Landlocked in Central Europe, Serbia does not offer the breathtaking landscapes of some of its neighbours. Nevertheless, it does share with them several considerable mountain ranges, such as the Dinarc Alps, the Rhodope mountains, the Carpathians, and the Balkan range. In the north of Serbia is the Panonian Basin, relatively flat with some interesting wetlands. The southern part of the country is the most mountainous. Remote valleys and dense forests abound, hiding Orthodox monasteries and isolated villages.
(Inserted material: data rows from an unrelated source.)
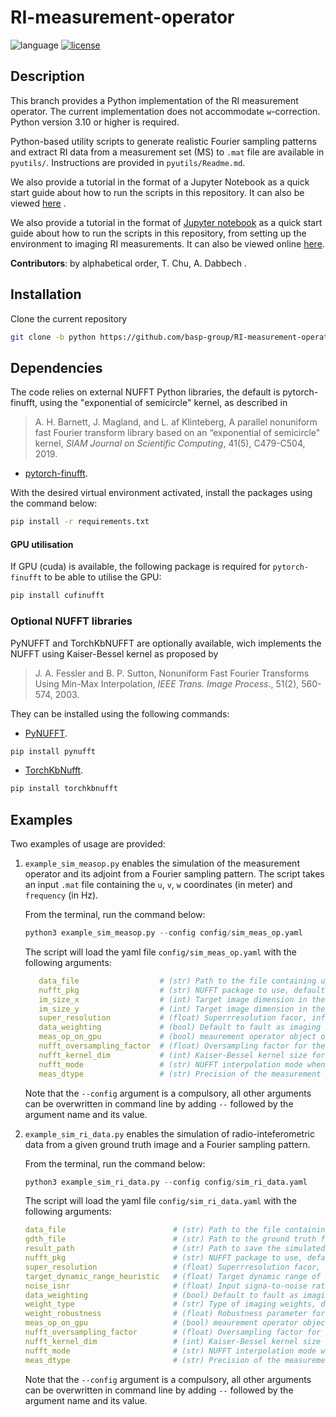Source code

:# RI-measurement-operator

![language](https://img.shields.io/badge/language-Python-orange.svg)
[![license](https://img.shields.io/badge/license-GPL--3.0-brightgreen.svg)](LICENSE)

<!-- [![pre-commit](https://img.shields.io/badge/pre--commit-enabled-brightgreen?logo=pre-commit&logoColor=white)](https://github.com/pre-commit/pre-commit) -->

## Description

This branch provides a Python implementation of the RI measurement operator. The current implementation does not accommodate `w`-correction. Python version 3.10 or higher is required.

Python-based utility scripts to generate realistic Fourier sampling patterns and extract RI data from a measurement set (MS) to `.mat` file are available in `pyutils/`. Instructions are provided in `pyutils/Readme.md`.

We also provide a tutorial in the format of a Jupyter Notebook as a quick start guide about how to run the scripts in this repository. It can also be viewed [here](https://github.com/basp-group-private/RI-measurement-operator/blob/python-publish/tutorial_ri_measurement_operator_python.ipynb) .

We also provide a tutorial in the format of [Jupyter notebook](tutorial_ri_measurement_operator_python.ipynb) as a quick start guide about how to run the scripts in this repository, from setting up the environment to imaging RI measurements. It can also be viewed online [here]().

**Contributors**: by alphabetical order, T. Chu, A. Dabbech .

## Installation

Clone the current repository

```bash
git clone -b python https://github.com/basp-group/RI-measurement-operator.git
```

## Dependencies

The code relies on external NUFFT Python libraries, the default is pytorch-finufft, using the "exponential of semicircle" kernel, as described in

> A. H. Barnett, J. Magland, and L. af Klinteberg, A parallel nonuniform fast Fourier transform library based on an “exponential of semicircle" kernel, _SIAM Journal on Scientific Computing_, 41(5), C479-C504, 2019.

- [pytorch-finufft](https://flatironinstitute.github.io/pytorch-finufft/).

With the desired virtual environment activated, install the packages using the command below:

```bash
pip install -r requirements.txt
```

#### GPU utilisation

If GPU (cuda) is available, the following package is required for `pytorch-finufft` to be able to utilise the GPU:

```bash
pip install cufinufft
```

### Optional NUFFT libraries

PyNUFFT and TorchKbNUFFT are optionally available, wich implements the NUFFT using Kaiser-Bessel kernel as proposed by

> J. A. Fessler and B. P. Sutton, Nonuniform Fast Fourier Transforms Using Min-Max Interpolation, _IEEE Trans. Image Process._, 51(2), 560-574, 2003.

They can be installed using the following commands:

- [PyNUFFT](https://pynufft.readthedocs.io/en/latest/).

```bash
pip install pynufft
```

- [TorchKbNufft](https://torchkbnufft.readthedocs.io/en/stable/).

```bash
pip install torchkbnufft
```

<!-- ### Pip -->

<!-- ### Conda

Create a new conda environment and install the packages from the provided `requirements_conda.yml` file:

``` bash
conda env create -f requirements_conda.yml
``` -->

<!-- If the conda command is not recognized and for more details regarding conda, read [conda_install.md](conda_install.md). -->

## Examples

Two examples of usage are provided:

1. `example_sim_measop.py` enables the simulation of the measurement operator and its adjoint from a Fourier sampling pattern.
   The script takes an input `.mat` file containing the `u`, `v`, `w` coordinates (in meter) and `frequency` (in Hz).

   From the terminal, run the command below:

   ```Python
   python3 example_sim_measop.py --config config/sim_meas_op.yaml
   ```

   The script will load the yaml file `config/sim_meas_op.yaml` with the following arguments:

   ```yaml
      data_file                  # (str) Path to the file containing u, v, w, frequency, and imweight (optional)
      nufft_pkg                  # (str) NUFFT package to use, default to 'finufft', 'tkbn' (TorchKbNUFFT) and 'pynufft' are also available
      im_size_x                  # (int) Target image dimension in the x direction
      im_size_y                  # (int) Target image dimension in the y direction
      super_resolution           # (float) Superrresolution facor, inferring the bandwidth of the imaged spatial Fourier domain
      data_weighting             # (bool) Default to fault as imaging weights are not applied in the raw measurement operator
      meas_op_on_gpu             # (bool) meaurement operator object on GPU
      nufft_oversampling_factor  # (float) Oversampling factor for the NUFFT, default to 2.0
      nufft_kernel_dim           # (int) Kaiser-Bessel kernel size for the NUFFT using TorchKbNUFFT and PyNUFFT, default to 7
      nufft_mode                 # (str) NUFFT interpolation mode when using TorchKbNUFFT, default to 'table', 'matrix' is also available for sparse matrix
      meas_dtype                 # (str) Precision of the measurement operator, default to 'double' (64-bit), 'single' (32-bit) is also available
   ```

   Note that the `--config` argument is a compulsory, all other arguments can be overwritten in command line by adding `--` followed by the argument name and its value.

2. `example_sim_ri_data.py` enables the simulation of radio-inteferometric data from a given ground truth image and a Fourier sampling pattern.

   From the terminal, run the command below:

   ```Python
   python3 example_sim_ri_data.py --config config/sim_ri_data.yaml
   ```

   The script will load the yaml file `config/sim_ri_data.yaml` with the following arguments:

   ```yaml
   data_file                        # (str) Path to the file containing u, v, w, frequency, and imaging weight (optional)
   gdth_file                        # (str) Path to the ground truth file  (.fits)
   result_path                      # (str) Path to save the simulated data  (.mat, .fits)
   nufft_pkg                        # (str) NUFFT package to use, default to 'finufft', 'tkbn' (TorchKbNUFFT) and 'pynufft' are also available
   super_resolution                 # (float) Superrresolution facor, inferring the bandwidth of the imaged spatial Fourier domain
   target_dynamic_range_heuristic   # (float) Target dynamic range of the ground truth image used to infer the heuristic noise level (option 1)
   noise_isnr                       # (float) Input signa-to-noise ratio to infer the noise level (option 2)
   data_weighting                   # (bool) Default to fault as imaging weights are not applied in the raw measurement operator
   weight_type                      # (str) Type of imaging weights, default to 'briggs', 'uniform' and 'natural' are also available
   weight_robustness                # (float) Robustness parameter for the Briggs imaging weights, default to 0.0
   meas_op_on_gpu                   # (bool) meaurement operator object on GPU
   nufft_oversampling_factor        # (float) Oversampling factor for the NUFFT, default to 2.0
   nufft_kernel_dim                 # (int) Kaiser-Bessel kernel size for the NUFFT using TorchKbNUFFT and PyNUFFT, default to 7
   nufft_mode                       # (str) NUFFT interpolation mode when using TorchKbNUFFT, default to 'table', 'matrix' is also available for sparse matrix
   meas_dtype                       # (str) Precision of the measurement operator, default to 'double' (64-bit), 'single' (32-bit) is also available
   ```

   Note that the `--config` argument is a compulsory, all other arguments can be overwritten in command line by adding `--` followed by the argument name and its value.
Serbia has five National Parks, and more than thirty nature reserves and protected landscapes, many of which have marked hiking trails. The majority are day hikes. Marked long distance hiking trails are set out in the northern Fruska Gora National Park, which borders on the Danube river. Another hiking option is Stara Planina in the east, harbouring the spectacular Midzor peak (2169m) which, on a clear day, offers views all the way into Bulgaria, Macedonia and Kosovo. For a more pastoral experience try the eastern Homolje range. The roughest mountains and trails are in the west of Serbia, in Kopaonik and Tara for instance.
The northern basin gets very hot and humid in summer. In the mountainous areas in the southwest summer and autumn are also hot but dry, with more influences from the Mediterranean. Winter brings lots of snow at inland higher elevations, lasting well into spring. Best time for hiking are spring in the northern basin, and summer and autumn up in the mountains. There are mountain huts on or near the most popular mountains, and in some national parks, but it may be wise to bring a tent.